Go through the material below and copy each line where the word "more" appears.

START MATERIAL SUPPLIED

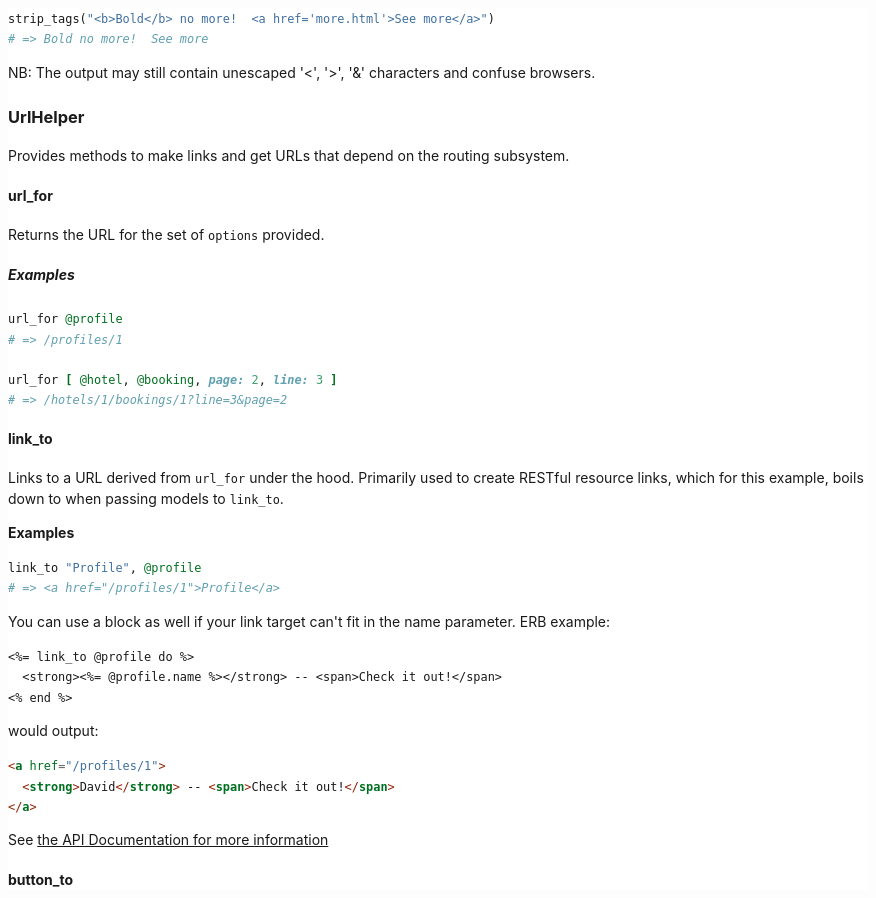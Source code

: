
```ruby
strip_tags("<b>Bold</b> no more!  <a href='more.html'>See more</a>")
# => Bold no more!  See more
```

NB: The output may still contain unescaped '<', '>', '&' characters and confuse browsers.

### UrlHelper

Provides methods to make links and get URLs that depend on the routing subsystem.

#### url_for

Returns the URL for the set of `options` provided.

##### Examples

```ruby
url_for @profile
# => /profiles/1

url_for [ @hotel, @booking, page: 2, line: 3 ]
# => /hotels/1/bookings/1?line=3&page=2
```

#### link_to

Links to a URL derived from `url_for` under the hood. Primarily used to
create RESTful resource links, which for this example, boils down to
when passing models to `link_to`.

**Examples**

```ruby
link_to "Profile", @profile
# => <a href="/profiles/1">Profile</a>
```

You can use a block as well if your link target can't fit in the name parameter. ERB example:

```html+erb
<%= link_to @profile do %>
  <strong><%= @profile.name %></strong> -- <span>Check it out!</span>
<% end %>
```

would output:

```html
<a href="/profiles/1">
  <strong>David</strong> -- <span>Check it out!</span>
</a>
```

See [the API Documentation for more information](https://api.rubyonrails.org/classes/ActionView/Helpers/UrlHelper.html#method-i-link_to)

#### button_to


[`config.asset_host`]: configuring.html#config-asset-host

END MATERIAL SUPPLIED

*OUTPUT BELOW:*
strip_tags("<b>Bold</b> no more!  <a href='more.html'>See more</a>")
# => Bold no more!  See more
See [the API Documentation for more information](https://api.rubyonrails.org/classes/ActionView/Helpers/UrlHelper.html#method-i-link_to)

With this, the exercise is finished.